Se tu o i tuoi clienti utilizzate Outlook, vi sarete sicuramente scontrati con il problema dell’organizzazione delle caselle di posta.

Avrai notato che quasi sempre la mailbox viene organizzata “a cartelle”. E magari anche tu ti servi delle cartelle di Outlook per mettere ordine tra le tue email.

Ma questo tipo di gestione della posta funziona davvero?
 
laptop con cartelle

Analizzare le email che ricevi in modo regolare e costante, spostarle nelle cartelle apposite, ordinarle per argomento… tutto questo richiede una certa disciplina e un ammontare di tempo non indifferente.

E spesso, dopo un po’, ti accorgi che ignori completamente la suddivisione che hai dato alle cartelle e cerchi le email con la funzione di ricerca di Outlook o con altri criteri.

Questo perché, dopo un po’, il numero di cartelle e di messaggi in esse presenti diventa così grande da perdere del tutto la funzione che aveva in principio, finendo per creare ancor più confusione e per rallentare Outlook stesso.

Non ti saprei dire perché si sia presa l’abitudine di organizzare la posta elettronica in cartelle, ma ti posso parlare delle conseguenze che questo tipo di struttura può avere all’interno di un archivio email.
 
Journal Archiving o Mailbox Archiving?

Per prima cosa occorre capire quali sono le possibilità che l’archiviazione email ti offre.

MailStore, ad esempio, ti dà la possibilità di scegliere tra Journal Archiving e Mailbox Archiving.

Spesso si opta per la seconda perché dà all’utente la possibilità di orientarsi meglio all’interno dell’archivio email in quanto esso replica la struttura delle mailbox, comprese le cartelle utilizzate dall’utente.

Di conseguenza l’utente troverà ciò che gli serve dove si aspetta di trovarlo… almeno all’inizio!

Sì, perché sebbene sia possibile cancellare delle cartelle inutilizzate nel client email, queste rimarranno sempre presenti in MailStore dove ti troverai una serie di “cartelle zombie” che non fanno altro che confonderti.

Questo è in realtà solo un apparente problema.

Infatti la maggior parte degli utenti utilizza la pratica funzione di ricerca presente in MailStore per trovare messaggi, allegati, mittenti ecc.

Allora che senso ha avere delle cartelle se poi si prediligono altri strumenti di ricerca? Nessuno.

La principale differenza tra journal archiving e mailbox archiving è che la prima archivia immediatamente tutta la posta in entrata e in uscita.

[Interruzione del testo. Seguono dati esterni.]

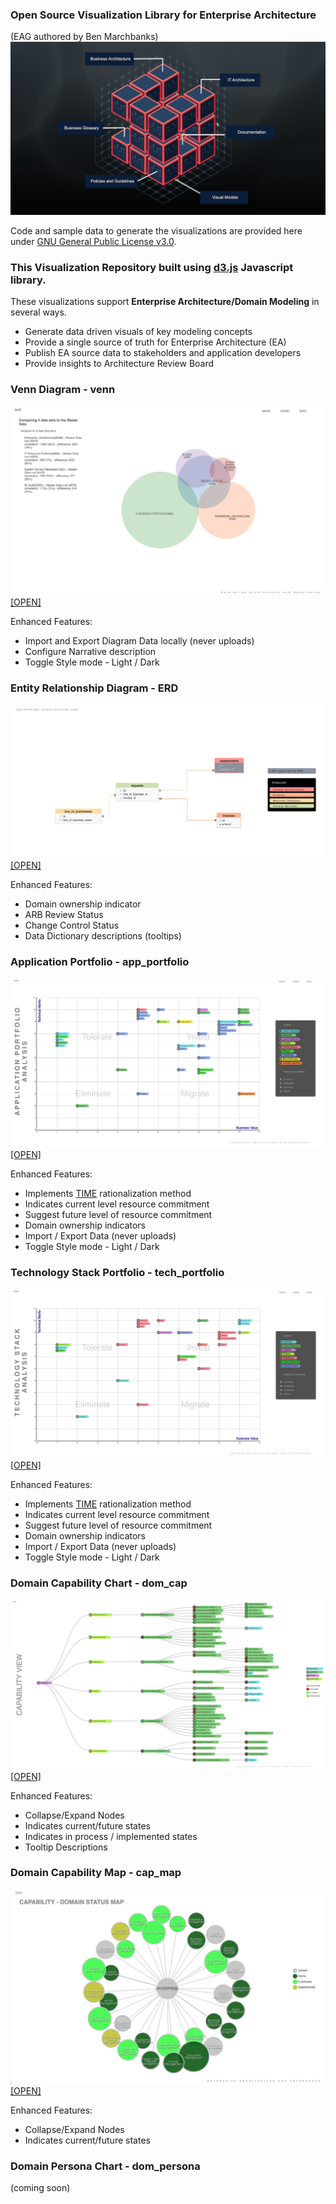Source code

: ### Open Source Visualization Library for Enterprise Architecture
(EAG authored by Ben Marchbanks)
![Image](/docs/assets/img/eag.png)

Code and sample data to generate the visualizations are provided here under [GNU General Public License v3.0](/docs/assets/img/license.txt).

### This Visualization Repository built using [d3.js](https://d3js.org) Javascript library.

These visualizations support **Enterprise Architecture/Domain Modeling** in several ways.
- Generate data driven visuals of key modeling concepts
- Provide a single source of truth for Enterprise Architecture (EA)
- Publish EA source data to stakeholders and application developers
- Provide insights to Architecture Review Board

### Venn Diagram - venn
![Image](/docs/assets/img/venn.png)
[[OPEN]](https://alqemist.github.io/EAGIR/venn/)

Enhanced Features:
- Import and Export Diagram Data locally (never uploads)
- Configure Narrative description
- Toggle Style mode - Light / Dark

### Entity Relationship Diagram - ERD
![Image](/docs/assets/img/erd.png)
[[OPEN]](https://alqemist.github.io/EAGIR/erd/)

Enhanced Features:
- Domain ownership indicator
- ARB Review Status
- Change Control Status
- Data Dictionary descriptions (tooltips)

### Application Portfolio - app_portfolio
![Image](/docs/assets/img/app_portfolio.png)
[[OPEN]](https://alqemist.github.io/EAGIR/app_portfolio/)

Enhanced Features:
- Implements [TIME](https://blog.planview.com/driving-transparency-time-analysis-apm/) rationalization method
- Indicates current level resource commitment
- Suggest future level of resource commitment
- Domain ownership indicators
- Import / Export Data  (never uploads)
- Toggle Style mode - Light / Dark

### Technology Stack Portfolio - tech_portfolio
![Image](/docs/assets/img/tech_portfolio.png)
[[OPEN]](https://alqemist.github.io/EAGIR/tech_portfolio/)

Enhanced Features:
- Implements [TIME](https://blog.planview.com/driving-transparency-time-analysis-apm/) rationalization method
- Indicates current level resource commitment
- Suggest future level of resource commitment
- Domain ownership indicators
- Import / Export Data  (never uploads)
- Toggle Style mode - Light / Dark

### Domain Capability Chart - dom_cap
![Image](/docs/assets/img/dom_cap.png)
[[OPEN]](https://alqemist.github.io/EAGIR/dom_cap/)

Enhanced Features:
- Collapse/Expand Nodes
- Indicates current/future states
- Indicates in process / implemented states
- Tooltip Descriptions


### Domain Capability Map - cap_map
![Image](/docs/assets/img/cap_map.png)
[[OPEN]](https://alqemist.github.io/EAGIR/cap_map/)

Enhanced Features:
- Collapse/Expand Nodes
- Indicates current/future states

### Domain Persona Chart - dom_persona
(coming soon)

Ciò vuol dire che i messaggi sono archiviati come copie identiche del messaggio originale e che non possono essere manipolati o modificati in alcun modo.
Questo ti dà la certezza che il messaggio sia integro e inalterato, cosa fondamentale se parliamo di privacy e GDPR.

Se hai scelto MailStore o pensi di sceglierlo perché può aiutarti con la compliance, allora non c’è altra strada se non il journal archiving.

Ovviamente, questo tipo di archiviazione, non è in grado di replicare la struttura a cartelle presente nel client.

Ma è davvero un problema?

Come abbiamo visto prima, la struttura a cartelle dopo qualche tempo diventa dispendiosa da manutenere e gestire, oltre che meno efficace nel farti trovare le informazioni più in fretta. In più, se disponi di una potente funzionalità di ricerca nell’archivio come quella offerta da MailStore, non avrai problemi a trovare quello che ti serve in pochissimo tempo.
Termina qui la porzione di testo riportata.